Porté par ses succès en matière sanitaire, le Président serbe Vucic (cf. photo) vient de déclarer qu’on érigerait des monuments en son honneur pour sa gestion de la crise. Même si la remarque peut faire sourire, il faut reconnaître que la situation de la Serbie est enviable sur le plan sanitaire. Le pays exporte même des vaccins vers la Bosnie voisine.
Quels sont les ressorts de ce « miracle serbe »? Un pragmatisme assumé qui confine avec l’opportunisme géopolitique.
D’abord le bilan : depuis le début de la pandémie, 540 000 Serbes soit 7% de la population ont été infectés par le virus et 5 000 sont décédés. Mais le chiffre le plus important concerne la vaccination : la Serbie injecte 32 doses de vaccins pour 100 habitants quand la France et l’Allemagne plafonnent à 12,5 injections pour 100 habitants. La Serbie semble donc trois fois plus efficiente en matière de vaccination. Et elle le fait savoir en revendiquant un leadership régional en matière sanitaire.
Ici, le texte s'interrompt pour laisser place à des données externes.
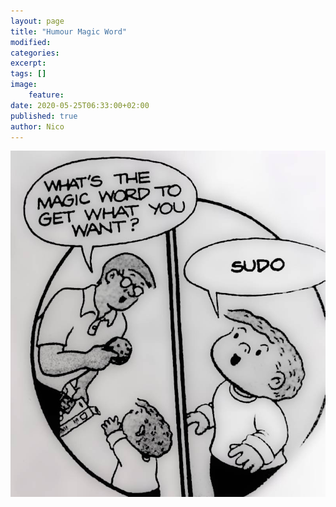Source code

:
 ```yaml
---
layout: page
title: "Humour Magic Word"
modified:
categories:
excerpt:
tags: []
image:
    feature:
date: 2020-05-25T06:33:00+02:00
published: true
author: Nico
---
```


[![sudo is the magic word][image-1]][image-1]

[image-1]: ../../files/2020-05-25-humour-magic-word/magic-word.jpg
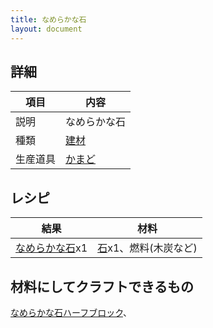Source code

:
 ```yaml
---
title: なめらかな石
layout: document
---
```

## 詳細

|項目|内容|
|---|---|
|説明|なめらかな石|
|種類|[建材](建材)|
|生産道具|[かまど](かまど)|

## レシピ

|結果|材料|
|---|---|
|[なめらかな石](なめらかな石)x1|[石](石)x1、燃料(木炭など)|

## 材料にしてクラフトできるもの

[なめらかな石ハーフブロック](なめらかな石ハーフブロック)、
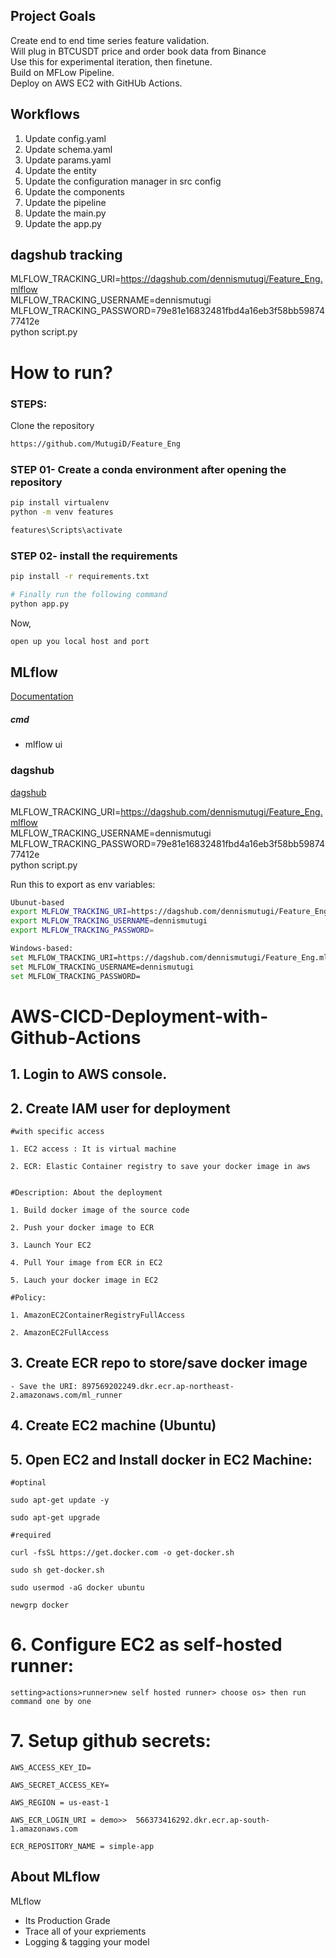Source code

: 
## Project Goals
Create end to end time series feature validation.  
Will plug in BTCUSDT price and order book data from Binance  
Use this for experimental iteration, then finetune.  
Build on MFLow Pipeline.  
Deploy on AWS EC2 with GitHUb Actions. 


## Workflows
1. Update config.yaml
2. Update schema.yaml
3. Update params.yaml
4. Update the entity
5. Update the configuration manager in src config
6. Update the components
7. Update the pipeline 
8. Update the main.py
9. Update the app.py

## dagshub tracking
MLFLOW_TRACKING_URI=https://dagshub.com/dennismutugi/Feature_Eng.mlflow \
MLFLOW_TRACKING_USERNAME=dennismutugi \
MLFLOW_TRACKING_PASSWORD=79e81e16832481fbd4a16eb3f58bb5987477412e \
python script.py  

# How to run?
### STEPS:

Clone the repository

```bash
https://github.com/MutugiD/Feature_Eng
```
### STEP 01- Create a conda environment after opening the repository

```bash
pip install virtualenv
python -m venv features  
```

```bash
features\Scripts\activate
```

### STEP 02- install the requirements
```bash
pip install -r requirements.txt
```

```bash
# Finally run the following command
python app.py
```

Now,
```bash
open up you local host and port
```



## MLflow

[Documentation](https://mlflow.org/docs/latest/index.html)


##### cmd
- mlflow ui

### dagshub
[dagshub](https://dagshub.com/)

MLFLOW_TRACKING_URI=https://dagshub.com/dennismutugi/Feature_Eng.mlflow \
MLFLOW_TRACKING_USERNAME=dennismutugi \
MLFLOW_TRACKING_PASSWORD=79e81e16832481fbd4a16eb3f58bb5987477412e \
python script.py

Run this to export as env variables:

```bash
Ubunut-based
export MLFLOW_TRACKING_URI=https://dagshub.com/dennismutugi/Feature_Eng.mlflow
export MLFLOW_TRACKING_USERNAME=dennismutugi
export MLFLOW_TRACKING_PASSWORD=

Windows-based:
set MLFLOW_TRACKING_URI=https://dagshub.com/dennismutugi/Feature_Eng.mlflow
set MLFLOW_TRACKING_USERNAME=dennismutugi
set MLFLOW_TRACKING_PASSWORD=

```



# AWS-CICD-Deployment-with-Github-Actions

## 1. Login to AWS console.

## 2. Create IAM user for deployment

	#with specific access

	1. EC2 access : It is virtual machine

	2. ECR: Elastic Container registry to save your docker image in aws


	#Description: About the deployment

	1. Build docker image of the source code

	2. Push your docker image to ECR

	3. Launch Your EC2 

	4. Pull Your image from ECR in EC2

	5. Lauch your docker image in EC2

	#Policy:

	1. AmazonEC2ContainerRegistryFullAccess

	2. AmazonEC2FullAccess

## 3. Create ECR repo to store/save docker image
    - Save the URI: 897569202249.dkr.ecr.ap-northeast-2.amazonaws.com/ml_runner

	
## 4. Create EC2 machine (Ubuntu) 

## 5. Open EC2 and Install docker in EC2 Machine:
	
	
	#optinal

	sudo apt-get update -y

	sudo apt-get upgrade
	
	#required

	curl -fsSL https://get.docker.com -o get-docker.sh

	sudo sh get-docker.sh

	sudo usermod -aG docker ubuntu

	newgrp docker
	
# 6. Configure EC2 as self-hosted runner:
    setting>actions>runner>new self hosted runner> choose os> then run command one by one


# 7. Setup github secrets:

    AWS_ACCESS_KEY_ID=

    AWS_SECRET_ACCESS_KEY=

    AWS_REGION = us-east-1

    AWS_ECR_LOGIN_URI = demo>>  566373416292.dkr.ecr.ap-south-1.amazonaws.com

    ECR_REPOSITORY_NAME = simple-app




## About MLflow 
MLflow

 - Its Production Grade
 - Trace all of your expriements
 - Logging & tagging your model


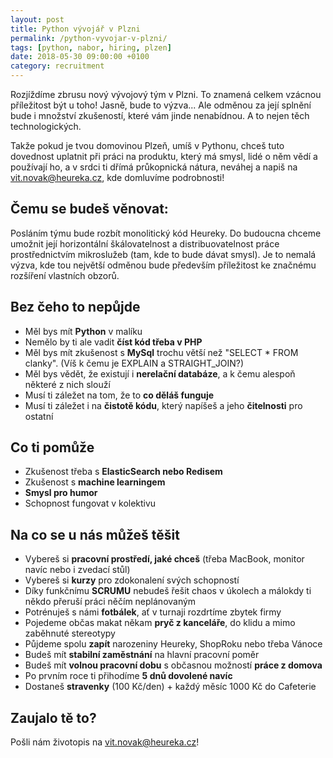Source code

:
 ```yaml
---
layout: post
title: Python vývojář v Plzni
permalink: /python-vyvojar-v-plzni/
tags: [python, nabor, hiring, plzen]
date: 2018-05-30 09:00:00 +0100
category: recruitment
---
```


Rozjíždíme zbrusu nový vývojový tým v Plzni. To znamená celkem vzácnou příležitost být u toho! Jasně, bude to výzva...
Ale odměnou za její splnění bude i množství zkušeností, které vám jinde nenabídnou. A to
nejen těch technologických.

Takže pokud je tvou domovinou Plzeň, umíš v Pythonu, chceš tuto dovednost uplatnit při práci na produktu, který má
smysl, lidé o něm vědí a používají ho, a v srdci ti dřímá průkopnická nátura, neváhej a napiš na
[vit.novak@heureka.cz](mailto:vit.novak@heureka.cz "poslat email"), kde domluvíme podrobnosti!

## Čemu se budeš věnovat:
Posláním týmu bude rozbít monolitický kód Heureky. Do budoucna chceme umožnit její horizontální škálovatelnost a
distribuovatelnost práce prostřednictvím mikroslužeb (tam, kde to bude dávat smysl). Je to nemalá výzva, kde tou
největší odměnou bude především příležitost ke značnému rozšíření vlastních obzorů.

## Bez čeho to nepůjde
* Měl bys mít **Python** v malíku
* Nemělo by ti ale vadit **číst kód třeba v PHP**
* Měl bys mít zkušenost s **MySql** trochu větší než "SELECT * FROM clanky". (Víš k čemu je EXPLAIN a STRAIGHT_JOIN?)
* Měl bys vědět, že existují i **nerelační databáze**, a k čemu alespoň některé z nich slouží
* Musí ti záležet na tom, že to **co děláš funguje**
* Musí ti záležet i na **čistotě kódu**, který napíšeš a jeho **čitelnosti** pro ostatní

## Co ti pomůže
* Zkušenost třeba s **ElasticSearch nebo Redisem**
* Zkušenost s **machine learningem**
* **Smysl pro humor**
* Schopnost fungovat v kolektivu

## Na co se u nás můžeš těšit
* Vybereš si **pracovní prostředí, jaké chceš** (třeba MacBook, monitor navíc nebo i zvedací stůl)
* Vybereš si **kurzy** pro zdokonalení svých schopností
* Díky funkčnímu **SCRUMU** nebudeš řešit chaos v úkolech a málokdy ti někdo přeruší práci něčím neplánovaným
* Potrénuješ s námi **fotbálek**, ať v turnaji rozdrtíme zbytek firmy
* Pojedeme občas makat někam **pryč z kanceláře**, do klidu a mimo zaběhnuté stereotypy
* Půjdeme spolu **zapít** narozeniny Heureky, ShopRoku nebo třeba Vánoce
* Budeš mít **stabilní zaměstnání** na hlavní pracovní poměr
* Budeš mít **volnou pracovní dobu** s občasnou možností **práce z domova**
* Po prvním roce ti přihodíme **5 dnů dovolené navíc**
* Dostaneš **stravenky** (100 Kč/den) + každý měsíc 1000 Kč do Cafeterie

## Zaujalo tě to?
Pošli nám životopis na [vit.novak@heureka.cz](mailto:vit.novak@heureka.cz "poslat email")!
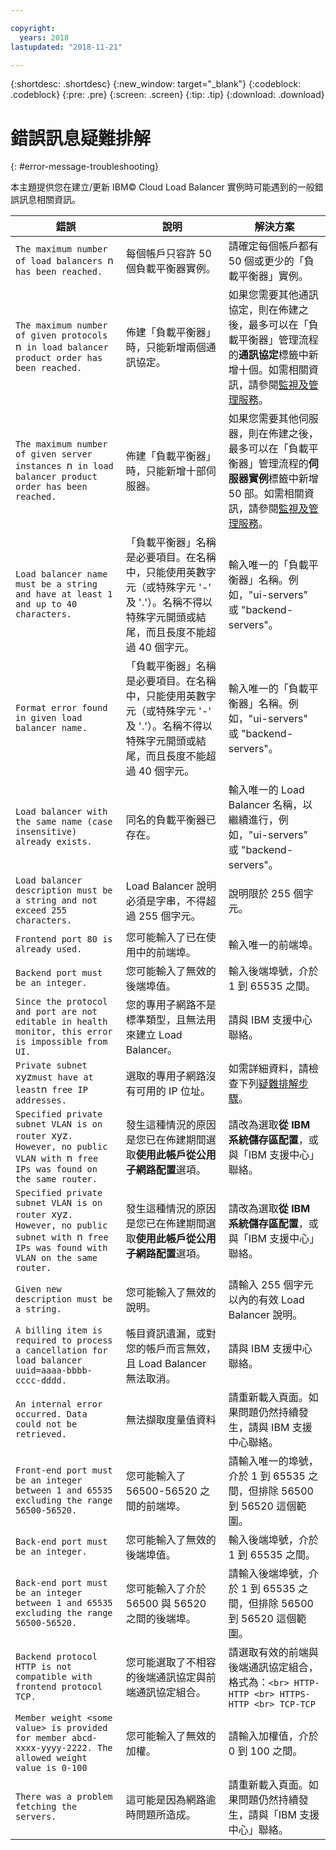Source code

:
 ```yaml
---

copyright:
  years: 2018
lastupdated: "2018-11-21"

---
```


{:shortdesc: .shortdesc}
{:new_window: target="_blank"}
{:codeblock: .codeblock}
{:pre: .pre}
{:screen: .screen}
{:tip: .tip}
{:download: .download}

# 錯誤訊息疑難排解
{: #error-message-troubleshooting}

本主題提供您在建立/更新 IBM© Cloud Load Balancer 實例時可能遇到的一般錯誤訊息相關資訊。

| 錯誤 | 說明 | 解決方案 |
| ------------- | ------------- | ----- |
| `The maximum number of load balancers `n` has been reached.`| 每個帳戶只容許 50 個負載平衡器實例。| 請確定每個帳戶都有 50 個或更少的「負載平衡器」實例。|
| `The maximum number of given protocols `n` in load balancer product order has been reached.` | 佈建「負載平衡器」時，只能新增兩個通訊協定。| 如果您需要其他通訊協定，則在佈建之後，最多可以在「負載平衡器」管理流程的**通訊協定**標籤中新增十個。如需相關資訊，請參閱[監視及管理服務](/docs/infrastructure/loadbalancer-service?topic=loadbalancer-service-monitoring-and-managing-your-service)。|
| `The maximum number of given server instances `n` in load balancer product order has been reached.` | 佈建「負載平衡器」時，只能新增十部伺服器。| 如果您需要其他伺服器，則在佈建之後，最多可以在「負載平衡器」管理流程的**伺服器實例**標籤中新增 50 部。如需相關資訊，請參閱[監視及管理服務](/docs/infrastructure/loadbalancer-service?topic=loadbalancer-service-monitoring-and-managing-your-service)。|
| `Load balancer name must be a string and have at least 1 and up to 40 characters.` |「負載平衡器」名稱是必要項目。在名稱中，只能使用英數字元（或特殊字元 '-' 及 '.'）。名稱不得以特殊字元開頭或結尾，而且長度不能超過 40 個字元。| 輸入唯一的「負載平衡器」名稱。例如，"ui-servers" 或 "backend-servers"。|
| `Format error found in given load balancer name.` |「負載平衡器」名稱是必要項目。在名稱中，只能使用英數字元（或特殊字元 '-' 及 '.'）。名稱不得以特殊字元開頭或結尾，而且長度不能超過 40 個字元。| 輸入唯一的「負載平衡器」名稱。例如，"ui-servers" 或 "backend-servers"。|
| `Load balancer with the same name (case insensitive) already exists.` | 同名的負載平衡器已存在。| 輸入唯一的 Load Balancer 名稱，以繼續進行，例如，"ui-servers" 或 "backend-servers"。|
| `Load balancer description must be a string and not exceed 255 characters.` | Load Balancer 說明必須是字串，不得超過 255 個字元。| 說明限於 255 個字元。|
| `Frontend port 80 is already used.` | 您可能輸入了已在使用中的前端埠。| 輸入唯一的前端埠。|
| `Backend port must be an integer.` | 您可能輸入了無效的後端埠值。| 輸入後端埠號，介於 1 到 65535 之間。|
| `Since the protocol and port are not editable in health monitor, this error is impossible from UI.`| 您的專用子網路不是標準類型，且無法用來建立 Load Balancer。| 請與 IBM 支援中心聯絡。|
| `Private subnet `xyz` must have at least `n` free IP addresses.` | 選取的專用子網路沒有可用的 IP 位址。| 如需詳細資料，請檢查下列[疑難排解步驟](/docs/infrastructure/loadbalancer-service?topic=loadbalancer-service-load-balancer-provisioning-troubleshooting)。|
| `Specified private subnet VLAN is on router `xyz`. However, no public VLAN with `n` free IPs was found on the same router.` | 發生這種情況的原因是您已在佈建期間選取**使用此帳戶從公用子網路配置**選項。| 請改為選取**從 IBM 系統儲存區配置**，或與「IBM 支援中心」聯絡。|
| `Specified private subnet VLAN is on router `xyz`. However, no public subnet with `n` free IPs was found with VLAN on the same router.` | 發生這種情況的原因是您已在佈建期間選取**使用此帳戶從公用子網路配置**選項。| 請改為選取**從 IBM 系統儲存區配置**，或與「IBM 支援中心」聯絡。|
| `Given new description must be a string.`| 您可能輸入了無效的說明。| 請輸入 255 個字元以內的有效 Load Balancer 說明。|
| `A billing item is required to process a cancellation for load balancer uuid=aaaa-bbbb-cccc-dddd.` | 帳目資訊遺漏，或對您的帳戶而言無效，且 Load Balancer 無法取消。| 請與 IBM 支援中心聯絡。|
| `An internal error occurred. Data could not be retrieved.` | 無法擷取度量值資料 | 請重新載入頁面。如果問題仍然持續發生，請與 IBM 支援中心聯絡。|
| `Front-end port must be an integer between 1 and 65535 excluding the range 56500-56520.` | 您可能輸入了 56500-56520 之間的前端埠。| 請輸入唯一的埠號，介於 1 到 65535 之間，但排除 56500 到 56520 這個範圍。|
| `Back-end port must be an integer.` | 您可能輸入了無效的後端埠值。| 輸入後端埠號，介於 1 到 65535 之間。|
| `Back-end port must be an integer between 1 and 65535 excluding the range 56500-56520.` | 您可能輸入了介於 56500 與 56520 之間的後端埠。| 請輸入後端埠號，介於 1 到 65535 之間，但排除 56500 到 56520 這個範圍。|
| `Backend protocol HTTP is not compatible with frontend protocol TCP.` | 您可能選取了不相容的後端通訊協定與前端通訊協定組合。| 請選取有效的前端與後端通訊協定組合，格式為：`<br> HTTP-HTTP <br> HTTPS-HTTP <br> TCP-TCP` |
| `Member weight <some value> is provided for member abcd-xxxx-yyyy-2222. The allowed weight value is 0-100 `| 您可能輸入了無效的加權。| 請輸入加權值，介於 0 到 100 之間。|
| `There was a problem fetching the servers.` | 這可能是因為網路逾時問題所造成。| 請重新載入頁面。如果問題仍然持續發生，請與「IBM 支援中心」聯絡。|
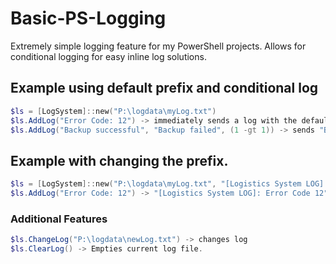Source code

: # Basic-PS-Logging
Extremely simple logging feature for my PowerShell projects.
Allows for conditional logging for easy inline log solutions.


## Example using default prefix and conditional log
```powershell
$ls = [LogSystem]::new("P:\logdata\myLog.txt")
$ls.AddLog("Error Code: 12") -> immediately sends a log with the default prefix and the message.
$ls.AddLog("Backup successful", "Backup failed", (1 -gt 1)) -> sends "Backup failed" because the condition was false.
```
## Example with changing the prefix.
```powershell
$ls = [LogSystem]::new("P:\logdata\myLog.txt", "[Logistics System LOG]: ")
$ls.AddLog("Error Code: 12") -> "[Logistics System LOG]: Error Code 12"
```
### Additional Features
```powershell
$ls.ChangeLog("P:\logdata\newLog.txt") -> changes log
$ls.ClearLog() -> Empties current log file.
```
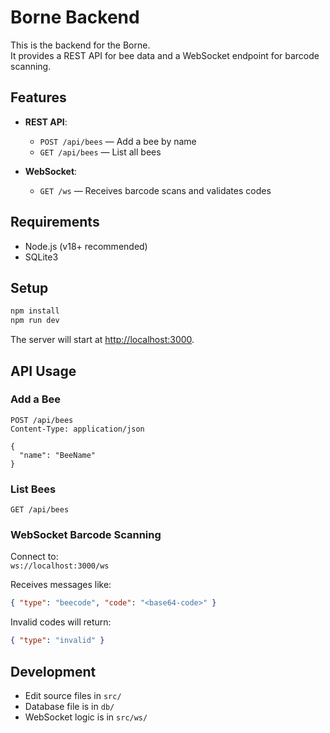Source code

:# Borne Backend

This is the backend for the Borne.  
It provides a REST API for bee data and a WebSocket endpoint for barcode scanning.

## Features

- **REST API**:  
  - `POST /api/bees` — Add a bee by name  
  - `GET /api/bees` — List all bees

- **WebSocket**:  
  - `GET /ws` — Receives barcode scans and validates codes

## Requirements

- Node.js (v18+ recommended)
- SQLite3

## Setup

```bash
npm install
npm run dev
```

The server will start at [http://localhost:3000](http://localhost:3000).

## API Usage

### Add a Bee

```http
POST /api/bees
Content-Type: application/json

{
  "name": "BeeName"
}
```

### List Bees

```http
GET /api/bees
```

### WebSocket Barcode Scanning

Connect to:  
`ws://localhost:3000/ws`

Receives messages like:

```json
{ "type": "beecode", "code": "<base64-code>" }
```

Invalid codes will return:

```json
{ "type": "invalid" }
```

## Development

- Edit source files in `src/`
- Database file is in `db/`
- WebSocket logic is in `src/ws/`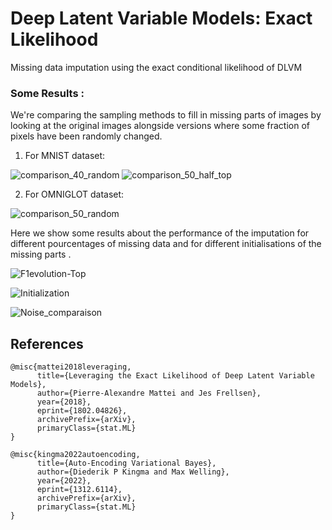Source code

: # Deep Latent Variable Models: Exact Likelihood

Missing data imputation using the exact conditional likelihood of DLVM

### Some Results : 

We're comparing the sampling methods to fill in missing parts of images by looking at the original images alongside versions where some fraction of pixels have been randomly changed.
1. For MNIST dataset:

![comparison_40_random](https://github.com/souheib1/Deep-Latent-Variable-Models-exact-conditional-likelihood/assets/73786465/19affe32-e33e-4696-af51-ae723a585e0a)
![comparison_50_half_top](https://github.com/souheib1/Deep-Latent-Variable-Models-exact-conditional-likelihood/assets/73786465/7401728f-be44-4ec3-83ff-3f5bccfd2a2a)

2. For OMNIGLOT dataset:
   
![comparison_50_random](https://github.com/souheib1/Deep-Latent-Variable-Models-exact-conditional-likelihood/assets/73786465/39952121-1a21-4dc5-8605-ac28b342be64)

Here we show some results about the performance of the imputation for different pourcentages of missing data and for different initialisations of the missing parts . 


![F1evolution-Top](https://github.com/souheib1/Deep-Latent-Variable-Models-exact-conditional-likelihood/assets/73786465/d8c4b090-3ede-48d4-905e-a827e0cad99f)

![Initialization](https://github.com/souheib1/Deep-Latent-Variable-Models-exact-conditional-likelihood/assets/73786465/9ff0cbf6-2dc4-493c-bd65-21eefe3570ac)

![Noise_comparaison](https://github.com/souheib1/Deep-Latent-Variable-Models-exact-conditional-likelihood/assets/73786465/4efce873-5bca-4071-adc3-45ca86a27074)


## References
```
@misc{mattei2018leveraging,
      title={Leveraging the Exact Likelihood of Deep Latent Variable Models}, 
      author={Pierre-Alexandre Mattei and Jes Frellsen},
      year={2018},
      eprint={1802.04826},
      archivePrefix={arXiv},
      primaryClass={stat.ML}
}

@misc{kingma2022autoencoding,
      title={Auto-Encoding Variational Bayes}, 
      author={Diederik P Kingma and Max Welling},
      year={2022},
      eprint={1312.6114},
      archivePrefix={arXiv},
      primaryClass={stat.ML}
}
```
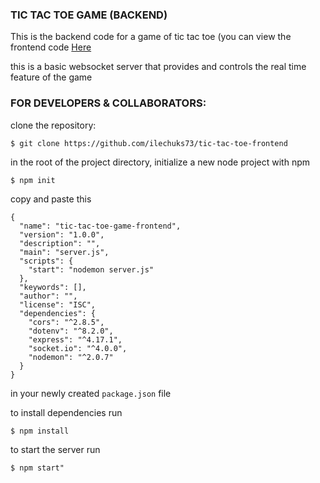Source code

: ### TIC TAC TOE GAME (BACKEND)

This is the backend code for a game of tic tac toe (you can view the frontend code [Here](https://github.com/ilechuks73/tic-tac-toe-frontend)


this is a basic websocket server that provides and controls the real time feature of the game

### FOR DEVELOPERS & COLLABORATORS:

clone the repository:
```
$ git clone https://github.com/ilechuks73/tic-tac-toe-frontend
```
in the root of the project directory, initialize a new node project with npm

```
$ npm init
```

copy and paste this

```
{
  "name": "tic-tac-toe-game-frontend",
  "version": "1.0.0",
  "description": "",
  "main": "server.js",
  "scripts": {
    "start": "nodemon server.js"
  },
  "keywords": [],
  "author": "",
  "license": "ISC",
  "dependencies": {
    "cors": "^2.8.5",
    "dotenv": "^8.2.0",
    "express": "^4.17.1",
    "socket.io": "^4.0.0",
    "nodemon": "^2.0.7"
  }
}
```

in your newly created ```package.json``` file 

to install dependencies run
```
$ npm install
```
 
to start the server run 
```
$ npm start"
```


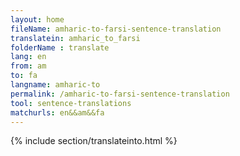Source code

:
 ```yaml
---
layout: home
fileName: amharic-to-farsi-sentence-translation
translatein: amharic_to_farsi
folderName : translate
lang: en
from: am
to: fa
langname: amharic-to
permalink: /amharic-to-farsi-sentence-translation
tool: sentence-translations
matchurls: en&&am&&fa
---
```

{% include section/translateinto.html %}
Ensuite le pragmatisme : les pouvoirs publics serbes s’approvisionnent partout en vaccins, sans égard pour la « géopolitique des vaccins » comme l’indique la chef du gouvernement serbe. Cette dernière indique que la situation est traitée comme une crise sanitaire et non un enjeu politique mais derrière ce choix, on peut également voir une nouvelle manifestation du non-alignement. Non-alignement ou pragmatisme, peu importe : en misant sur les vaccins, qu’ils soient anglo-saxons, européens, russes ou chinois, la Serbie n’est devancée, sur le continent, que par le Royaume-Uni.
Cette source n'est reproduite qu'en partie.